Data excerpts
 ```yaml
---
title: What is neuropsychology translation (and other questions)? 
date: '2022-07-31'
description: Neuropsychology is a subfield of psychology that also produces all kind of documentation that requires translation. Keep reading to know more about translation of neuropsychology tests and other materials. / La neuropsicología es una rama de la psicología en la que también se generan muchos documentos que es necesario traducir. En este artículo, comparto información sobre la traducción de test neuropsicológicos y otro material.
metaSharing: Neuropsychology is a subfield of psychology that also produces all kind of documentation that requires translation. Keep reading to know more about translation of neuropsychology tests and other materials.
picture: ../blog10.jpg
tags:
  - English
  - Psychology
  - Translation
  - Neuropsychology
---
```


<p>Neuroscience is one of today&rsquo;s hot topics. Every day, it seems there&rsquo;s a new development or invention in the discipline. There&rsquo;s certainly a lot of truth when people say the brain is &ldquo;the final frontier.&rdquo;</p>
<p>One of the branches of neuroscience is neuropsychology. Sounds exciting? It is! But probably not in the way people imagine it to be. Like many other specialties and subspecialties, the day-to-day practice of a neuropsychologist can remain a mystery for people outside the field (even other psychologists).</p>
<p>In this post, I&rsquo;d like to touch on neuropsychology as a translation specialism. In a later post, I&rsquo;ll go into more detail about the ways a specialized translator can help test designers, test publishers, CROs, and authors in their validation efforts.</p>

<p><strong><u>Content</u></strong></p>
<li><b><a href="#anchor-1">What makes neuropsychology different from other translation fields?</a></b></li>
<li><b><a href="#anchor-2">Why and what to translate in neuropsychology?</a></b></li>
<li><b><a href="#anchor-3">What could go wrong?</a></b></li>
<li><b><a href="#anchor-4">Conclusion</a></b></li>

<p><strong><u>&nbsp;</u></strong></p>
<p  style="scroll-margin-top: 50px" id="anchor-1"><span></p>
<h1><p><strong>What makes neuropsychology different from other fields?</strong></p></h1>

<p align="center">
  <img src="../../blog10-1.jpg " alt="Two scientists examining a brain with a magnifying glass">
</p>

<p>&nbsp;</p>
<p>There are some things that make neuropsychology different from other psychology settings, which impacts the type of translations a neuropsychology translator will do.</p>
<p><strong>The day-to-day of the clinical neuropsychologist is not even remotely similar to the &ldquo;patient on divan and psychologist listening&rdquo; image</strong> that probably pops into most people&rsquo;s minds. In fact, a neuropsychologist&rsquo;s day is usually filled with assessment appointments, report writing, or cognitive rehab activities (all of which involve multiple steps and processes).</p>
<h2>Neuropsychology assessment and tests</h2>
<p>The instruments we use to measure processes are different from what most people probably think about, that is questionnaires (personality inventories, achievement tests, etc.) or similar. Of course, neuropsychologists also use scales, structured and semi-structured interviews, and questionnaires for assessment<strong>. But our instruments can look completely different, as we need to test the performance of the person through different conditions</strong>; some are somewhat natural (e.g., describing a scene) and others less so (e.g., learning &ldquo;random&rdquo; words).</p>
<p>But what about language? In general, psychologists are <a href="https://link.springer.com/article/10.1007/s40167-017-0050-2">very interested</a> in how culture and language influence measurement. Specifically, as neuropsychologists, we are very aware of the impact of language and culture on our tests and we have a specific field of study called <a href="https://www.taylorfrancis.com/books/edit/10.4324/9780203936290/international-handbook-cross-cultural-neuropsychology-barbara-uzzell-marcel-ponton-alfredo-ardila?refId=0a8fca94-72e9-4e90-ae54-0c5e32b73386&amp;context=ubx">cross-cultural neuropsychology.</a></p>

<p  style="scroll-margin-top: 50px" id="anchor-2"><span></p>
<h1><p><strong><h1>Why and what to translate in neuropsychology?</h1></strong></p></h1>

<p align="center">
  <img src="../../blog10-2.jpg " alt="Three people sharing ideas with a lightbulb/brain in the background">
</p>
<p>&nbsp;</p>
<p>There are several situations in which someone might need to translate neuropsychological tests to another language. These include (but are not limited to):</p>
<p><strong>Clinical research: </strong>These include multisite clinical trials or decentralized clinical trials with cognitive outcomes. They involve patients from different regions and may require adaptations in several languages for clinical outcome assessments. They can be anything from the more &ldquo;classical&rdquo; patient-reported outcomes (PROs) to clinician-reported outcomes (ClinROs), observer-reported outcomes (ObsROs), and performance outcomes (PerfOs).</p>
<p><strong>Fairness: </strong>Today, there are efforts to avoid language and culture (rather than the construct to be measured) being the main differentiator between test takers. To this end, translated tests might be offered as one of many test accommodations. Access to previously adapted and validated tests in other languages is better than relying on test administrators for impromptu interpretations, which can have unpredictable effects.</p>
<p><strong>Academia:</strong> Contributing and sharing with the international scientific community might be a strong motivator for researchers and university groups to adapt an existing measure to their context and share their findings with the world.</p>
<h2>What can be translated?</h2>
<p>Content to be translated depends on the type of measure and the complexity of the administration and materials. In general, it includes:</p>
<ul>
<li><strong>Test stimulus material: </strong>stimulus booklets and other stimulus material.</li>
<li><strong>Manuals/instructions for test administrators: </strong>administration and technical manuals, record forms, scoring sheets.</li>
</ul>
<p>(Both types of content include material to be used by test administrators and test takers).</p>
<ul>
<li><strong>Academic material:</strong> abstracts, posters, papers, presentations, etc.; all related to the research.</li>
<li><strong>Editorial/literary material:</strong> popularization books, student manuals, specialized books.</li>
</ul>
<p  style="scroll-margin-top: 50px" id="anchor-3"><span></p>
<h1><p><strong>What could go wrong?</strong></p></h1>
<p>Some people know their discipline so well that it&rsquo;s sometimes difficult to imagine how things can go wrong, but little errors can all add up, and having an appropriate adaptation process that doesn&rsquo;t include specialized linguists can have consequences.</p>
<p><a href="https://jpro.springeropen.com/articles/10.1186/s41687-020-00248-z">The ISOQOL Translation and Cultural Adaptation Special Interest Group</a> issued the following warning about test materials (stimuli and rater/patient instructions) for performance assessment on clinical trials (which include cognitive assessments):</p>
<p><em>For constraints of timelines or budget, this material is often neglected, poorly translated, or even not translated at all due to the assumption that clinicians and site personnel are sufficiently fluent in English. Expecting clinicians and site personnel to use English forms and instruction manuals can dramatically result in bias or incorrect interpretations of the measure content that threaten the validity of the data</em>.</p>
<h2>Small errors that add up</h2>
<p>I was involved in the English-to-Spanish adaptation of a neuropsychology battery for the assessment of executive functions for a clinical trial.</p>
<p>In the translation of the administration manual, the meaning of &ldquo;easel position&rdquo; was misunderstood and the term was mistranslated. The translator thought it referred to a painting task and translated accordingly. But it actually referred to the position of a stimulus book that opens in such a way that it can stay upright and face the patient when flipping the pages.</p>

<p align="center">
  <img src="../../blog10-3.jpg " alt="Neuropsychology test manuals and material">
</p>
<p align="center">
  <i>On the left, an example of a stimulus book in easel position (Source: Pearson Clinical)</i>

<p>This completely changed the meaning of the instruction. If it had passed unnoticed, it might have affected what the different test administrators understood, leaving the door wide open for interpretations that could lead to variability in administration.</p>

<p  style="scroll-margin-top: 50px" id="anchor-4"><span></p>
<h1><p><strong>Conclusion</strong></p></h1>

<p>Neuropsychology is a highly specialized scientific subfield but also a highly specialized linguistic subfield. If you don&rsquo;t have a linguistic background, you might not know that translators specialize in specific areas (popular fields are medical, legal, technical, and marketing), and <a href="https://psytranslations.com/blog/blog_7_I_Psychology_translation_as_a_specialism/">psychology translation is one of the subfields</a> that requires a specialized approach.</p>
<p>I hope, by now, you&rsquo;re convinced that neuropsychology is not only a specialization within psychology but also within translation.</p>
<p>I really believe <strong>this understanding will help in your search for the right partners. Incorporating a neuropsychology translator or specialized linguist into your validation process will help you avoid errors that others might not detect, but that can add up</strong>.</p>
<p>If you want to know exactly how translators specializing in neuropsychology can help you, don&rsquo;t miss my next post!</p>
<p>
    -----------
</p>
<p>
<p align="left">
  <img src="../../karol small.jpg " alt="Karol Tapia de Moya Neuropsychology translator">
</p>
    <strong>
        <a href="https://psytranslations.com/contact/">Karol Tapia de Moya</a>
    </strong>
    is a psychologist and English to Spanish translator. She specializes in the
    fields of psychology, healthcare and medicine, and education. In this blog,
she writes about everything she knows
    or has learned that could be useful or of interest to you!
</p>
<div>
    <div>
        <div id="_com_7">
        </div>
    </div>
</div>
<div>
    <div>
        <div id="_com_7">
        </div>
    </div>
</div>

Exercise directions >> Look through the entries above, and wherever a line holds the string "reading", copy it.

Answer to this problem >>
description: Neuropsychology is a subfield of psychology that also produces all kind of documentation that requires translation. Keep reading to know more about translation of neuropsychology tests and other materials. / La neuropsicología es una rama de la psicología en la que también se generan muchos documentos que es necesario traducir. En este artículo, comparto información sobre la traducción de test neuropsicológicos y otro material.
metaSharing: Neuropsychology is a subfield of psychology that also produces all kind of documentation that requires translation. Keep reading to know more about translation of neuropsychology tests and other materials.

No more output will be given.